_PROMPT:_ Where a line below contains "left", count it. Reply with the total only.
Content starts
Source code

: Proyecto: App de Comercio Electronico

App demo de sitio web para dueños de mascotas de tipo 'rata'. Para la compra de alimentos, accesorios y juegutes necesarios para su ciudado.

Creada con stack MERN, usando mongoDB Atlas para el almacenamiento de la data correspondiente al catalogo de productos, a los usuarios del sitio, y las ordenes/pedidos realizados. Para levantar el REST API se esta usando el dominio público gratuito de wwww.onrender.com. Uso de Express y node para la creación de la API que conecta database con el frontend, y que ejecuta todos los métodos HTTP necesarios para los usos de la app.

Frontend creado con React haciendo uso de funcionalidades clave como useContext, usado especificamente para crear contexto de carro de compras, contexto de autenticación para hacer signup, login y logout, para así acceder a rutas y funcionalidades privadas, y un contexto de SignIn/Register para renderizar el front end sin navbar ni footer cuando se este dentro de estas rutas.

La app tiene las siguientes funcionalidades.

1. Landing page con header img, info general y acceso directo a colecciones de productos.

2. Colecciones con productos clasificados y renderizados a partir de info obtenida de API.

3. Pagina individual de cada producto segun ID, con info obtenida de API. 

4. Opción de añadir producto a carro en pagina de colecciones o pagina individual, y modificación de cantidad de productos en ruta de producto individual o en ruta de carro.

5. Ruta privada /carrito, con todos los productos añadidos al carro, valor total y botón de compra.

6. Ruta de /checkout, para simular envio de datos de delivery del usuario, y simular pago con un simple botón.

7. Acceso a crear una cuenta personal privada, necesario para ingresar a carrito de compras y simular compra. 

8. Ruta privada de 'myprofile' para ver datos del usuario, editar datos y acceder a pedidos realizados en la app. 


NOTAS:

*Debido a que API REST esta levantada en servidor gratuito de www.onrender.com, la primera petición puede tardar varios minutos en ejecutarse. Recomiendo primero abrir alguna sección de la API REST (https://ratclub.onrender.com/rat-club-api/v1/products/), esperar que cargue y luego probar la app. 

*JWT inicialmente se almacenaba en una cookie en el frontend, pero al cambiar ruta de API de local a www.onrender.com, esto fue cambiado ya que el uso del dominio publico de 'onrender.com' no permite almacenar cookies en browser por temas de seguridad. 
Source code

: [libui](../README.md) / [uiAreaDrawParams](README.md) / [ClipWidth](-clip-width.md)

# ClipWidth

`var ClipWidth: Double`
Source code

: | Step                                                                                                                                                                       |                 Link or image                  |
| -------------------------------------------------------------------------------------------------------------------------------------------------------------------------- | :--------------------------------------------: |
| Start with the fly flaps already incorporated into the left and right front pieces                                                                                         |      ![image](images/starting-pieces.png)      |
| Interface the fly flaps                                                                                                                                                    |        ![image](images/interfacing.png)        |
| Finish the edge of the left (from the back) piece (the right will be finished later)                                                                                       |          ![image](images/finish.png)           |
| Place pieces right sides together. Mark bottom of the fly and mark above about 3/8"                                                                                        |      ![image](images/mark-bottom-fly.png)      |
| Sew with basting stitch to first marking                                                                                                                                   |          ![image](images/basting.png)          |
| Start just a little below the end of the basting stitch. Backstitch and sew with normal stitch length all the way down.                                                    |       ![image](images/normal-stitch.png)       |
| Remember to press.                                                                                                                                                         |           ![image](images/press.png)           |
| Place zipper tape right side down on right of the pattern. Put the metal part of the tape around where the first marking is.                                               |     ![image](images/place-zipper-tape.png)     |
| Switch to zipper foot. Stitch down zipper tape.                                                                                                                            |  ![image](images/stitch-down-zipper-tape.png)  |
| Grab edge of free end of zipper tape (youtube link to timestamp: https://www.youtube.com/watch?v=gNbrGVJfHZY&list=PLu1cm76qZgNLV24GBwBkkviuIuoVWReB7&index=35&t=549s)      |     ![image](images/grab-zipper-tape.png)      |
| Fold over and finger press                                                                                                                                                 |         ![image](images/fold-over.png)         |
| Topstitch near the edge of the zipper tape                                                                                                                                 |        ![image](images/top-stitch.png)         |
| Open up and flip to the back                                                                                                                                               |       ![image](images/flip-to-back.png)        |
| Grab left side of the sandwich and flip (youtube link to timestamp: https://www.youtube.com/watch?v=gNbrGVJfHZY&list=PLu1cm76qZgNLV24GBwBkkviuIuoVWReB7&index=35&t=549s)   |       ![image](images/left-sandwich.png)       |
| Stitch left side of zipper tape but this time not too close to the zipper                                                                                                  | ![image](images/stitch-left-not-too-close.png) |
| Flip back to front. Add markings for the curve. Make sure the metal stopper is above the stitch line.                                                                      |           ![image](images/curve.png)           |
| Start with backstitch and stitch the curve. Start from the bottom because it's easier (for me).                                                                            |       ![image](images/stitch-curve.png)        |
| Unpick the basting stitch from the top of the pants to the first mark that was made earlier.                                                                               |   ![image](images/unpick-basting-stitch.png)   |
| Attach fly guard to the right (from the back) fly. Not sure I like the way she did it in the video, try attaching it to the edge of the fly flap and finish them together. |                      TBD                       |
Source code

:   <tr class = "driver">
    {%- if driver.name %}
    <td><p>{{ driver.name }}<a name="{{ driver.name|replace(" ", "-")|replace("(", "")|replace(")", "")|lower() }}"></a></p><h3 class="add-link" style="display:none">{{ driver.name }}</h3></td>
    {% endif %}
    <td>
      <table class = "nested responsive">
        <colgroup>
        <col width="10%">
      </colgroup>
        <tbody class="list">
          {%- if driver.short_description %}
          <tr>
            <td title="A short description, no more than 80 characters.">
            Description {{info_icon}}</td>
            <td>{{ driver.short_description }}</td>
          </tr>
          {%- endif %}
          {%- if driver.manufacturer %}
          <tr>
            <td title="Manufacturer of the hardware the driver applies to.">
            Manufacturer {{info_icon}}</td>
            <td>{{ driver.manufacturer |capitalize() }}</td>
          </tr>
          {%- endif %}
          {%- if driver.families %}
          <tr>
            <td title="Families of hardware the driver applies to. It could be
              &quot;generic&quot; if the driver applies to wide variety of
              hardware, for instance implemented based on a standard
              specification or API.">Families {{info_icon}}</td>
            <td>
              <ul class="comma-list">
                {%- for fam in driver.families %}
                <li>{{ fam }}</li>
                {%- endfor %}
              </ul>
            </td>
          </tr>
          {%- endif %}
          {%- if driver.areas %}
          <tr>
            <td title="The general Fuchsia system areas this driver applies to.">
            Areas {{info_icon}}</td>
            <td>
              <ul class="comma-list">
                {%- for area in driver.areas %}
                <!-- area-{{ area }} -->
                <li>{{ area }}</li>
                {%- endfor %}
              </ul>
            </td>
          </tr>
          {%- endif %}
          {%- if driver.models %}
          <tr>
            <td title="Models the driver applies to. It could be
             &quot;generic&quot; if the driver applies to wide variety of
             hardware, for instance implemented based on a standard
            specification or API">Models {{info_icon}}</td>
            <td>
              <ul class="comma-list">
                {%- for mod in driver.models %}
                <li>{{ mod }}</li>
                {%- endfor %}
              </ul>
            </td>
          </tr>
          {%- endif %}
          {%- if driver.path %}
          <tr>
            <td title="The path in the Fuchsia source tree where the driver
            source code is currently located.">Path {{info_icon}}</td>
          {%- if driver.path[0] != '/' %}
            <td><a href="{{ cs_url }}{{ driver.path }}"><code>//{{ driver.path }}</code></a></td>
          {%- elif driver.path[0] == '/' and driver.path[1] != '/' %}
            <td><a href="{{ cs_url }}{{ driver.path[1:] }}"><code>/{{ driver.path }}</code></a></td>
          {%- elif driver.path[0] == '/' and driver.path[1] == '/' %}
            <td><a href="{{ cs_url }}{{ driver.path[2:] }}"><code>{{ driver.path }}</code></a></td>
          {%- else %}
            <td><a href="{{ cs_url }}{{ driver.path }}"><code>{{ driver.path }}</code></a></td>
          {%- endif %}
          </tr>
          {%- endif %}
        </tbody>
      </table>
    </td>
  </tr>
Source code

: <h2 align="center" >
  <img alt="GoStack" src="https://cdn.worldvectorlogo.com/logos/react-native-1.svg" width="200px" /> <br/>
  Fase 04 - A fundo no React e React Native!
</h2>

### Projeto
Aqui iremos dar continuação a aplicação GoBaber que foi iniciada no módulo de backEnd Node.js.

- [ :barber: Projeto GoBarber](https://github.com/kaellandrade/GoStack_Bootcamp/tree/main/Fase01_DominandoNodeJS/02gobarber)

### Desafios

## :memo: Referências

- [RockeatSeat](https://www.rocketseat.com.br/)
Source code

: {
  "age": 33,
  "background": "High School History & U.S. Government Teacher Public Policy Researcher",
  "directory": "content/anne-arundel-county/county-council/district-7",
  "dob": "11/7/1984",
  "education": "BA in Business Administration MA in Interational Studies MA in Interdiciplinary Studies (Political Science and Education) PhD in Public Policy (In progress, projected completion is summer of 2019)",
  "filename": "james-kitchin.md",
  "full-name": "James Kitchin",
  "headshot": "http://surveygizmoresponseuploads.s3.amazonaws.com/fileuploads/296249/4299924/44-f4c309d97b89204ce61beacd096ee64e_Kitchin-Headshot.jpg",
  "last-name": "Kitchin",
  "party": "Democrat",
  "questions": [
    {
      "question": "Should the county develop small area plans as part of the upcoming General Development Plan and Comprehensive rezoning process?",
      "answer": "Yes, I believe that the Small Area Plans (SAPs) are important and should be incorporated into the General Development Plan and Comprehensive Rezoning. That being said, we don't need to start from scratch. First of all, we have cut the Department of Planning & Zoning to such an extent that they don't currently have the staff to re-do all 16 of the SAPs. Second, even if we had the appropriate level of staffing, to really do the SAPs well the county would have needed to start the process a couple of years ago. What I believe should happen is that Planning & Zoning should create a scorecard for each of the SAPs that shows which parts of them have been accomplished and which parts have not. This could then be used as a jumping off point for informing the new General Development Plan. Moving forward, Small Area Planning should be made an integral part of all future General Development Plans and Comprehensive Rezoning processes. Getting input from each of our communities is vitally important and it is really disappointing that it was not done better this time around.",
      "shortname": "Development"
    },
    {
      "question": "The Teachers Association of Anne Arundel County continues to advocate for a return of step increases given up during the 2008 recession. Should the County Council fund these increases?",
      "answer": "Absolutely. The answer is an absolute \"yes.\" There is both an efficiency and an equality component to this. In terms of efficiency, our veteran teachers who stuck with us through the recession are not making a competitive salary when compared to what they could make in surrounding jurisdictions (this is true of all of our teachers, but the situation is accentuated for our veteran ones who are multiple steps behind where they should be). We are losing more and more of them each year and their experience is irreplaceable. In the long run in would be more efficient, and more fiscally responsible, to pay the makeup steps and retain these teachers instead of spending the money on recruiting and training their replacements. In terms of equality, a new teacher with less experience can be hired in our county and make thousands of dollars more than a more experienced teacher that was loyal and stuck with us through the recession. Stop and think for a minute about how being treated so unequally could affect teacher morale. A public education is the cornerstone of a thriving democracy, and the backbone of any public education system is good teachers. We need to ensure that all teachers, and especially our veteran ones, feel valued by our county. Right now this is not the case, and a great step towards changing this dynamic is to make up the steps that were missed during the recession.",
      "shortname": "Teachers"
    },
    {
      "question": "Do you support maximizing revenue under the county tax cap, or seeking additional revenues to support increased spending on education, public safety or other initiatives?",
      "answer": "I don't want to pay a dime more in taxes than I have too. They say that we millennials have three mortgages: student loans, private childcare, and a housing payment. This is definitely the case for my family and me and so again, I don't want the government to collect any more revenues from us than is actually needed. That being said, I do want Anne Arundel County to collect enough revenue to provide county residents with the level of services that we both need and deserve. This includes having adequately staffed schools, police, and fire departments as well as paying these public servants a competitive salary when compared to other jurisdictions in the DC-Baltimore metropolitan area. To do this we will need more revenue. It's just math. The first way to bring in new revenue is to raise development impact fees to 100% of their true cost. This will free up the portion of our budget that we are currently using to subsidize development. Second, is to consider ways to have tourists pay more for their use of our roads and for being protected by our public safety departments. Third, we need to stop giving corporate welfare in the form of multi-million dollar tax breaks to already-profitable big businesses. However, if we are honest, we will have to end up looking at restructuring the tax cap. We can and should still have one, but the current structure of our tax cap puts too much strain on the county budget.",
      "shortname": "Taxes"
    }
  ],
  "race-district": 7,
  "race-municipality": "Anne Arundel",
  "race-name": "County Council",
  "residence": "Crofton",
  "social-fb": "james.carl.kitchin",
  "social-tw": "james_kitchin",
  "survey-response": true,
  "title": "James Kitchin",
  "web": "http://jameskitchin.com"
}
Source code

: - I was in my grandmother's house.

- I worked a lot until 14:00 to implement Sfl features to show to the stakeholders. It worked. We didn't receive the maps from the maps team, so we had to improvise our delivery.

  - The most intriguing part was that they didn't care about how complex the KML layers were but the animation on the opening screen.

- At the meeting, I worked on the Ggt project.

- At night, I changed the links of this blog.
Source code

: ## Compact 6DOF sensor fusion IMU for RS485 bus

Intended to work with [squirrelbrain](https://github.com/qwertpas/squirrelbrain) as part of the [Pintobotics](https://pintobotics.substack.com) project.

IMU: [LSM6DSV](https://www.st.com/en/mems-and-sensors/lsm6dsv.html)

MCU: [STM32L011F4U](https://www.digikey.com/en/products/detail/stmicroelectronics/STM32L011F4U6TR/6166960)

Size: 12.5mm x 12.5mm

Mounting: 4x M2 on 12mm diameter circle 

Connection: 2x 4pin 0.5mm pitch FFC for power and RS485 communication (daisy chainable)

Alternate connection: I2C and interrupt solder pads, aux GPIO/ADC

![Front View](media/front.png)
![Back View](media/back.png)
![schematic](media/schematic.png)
Content ends
_ANSWER TO THE EXERCISE:_ 4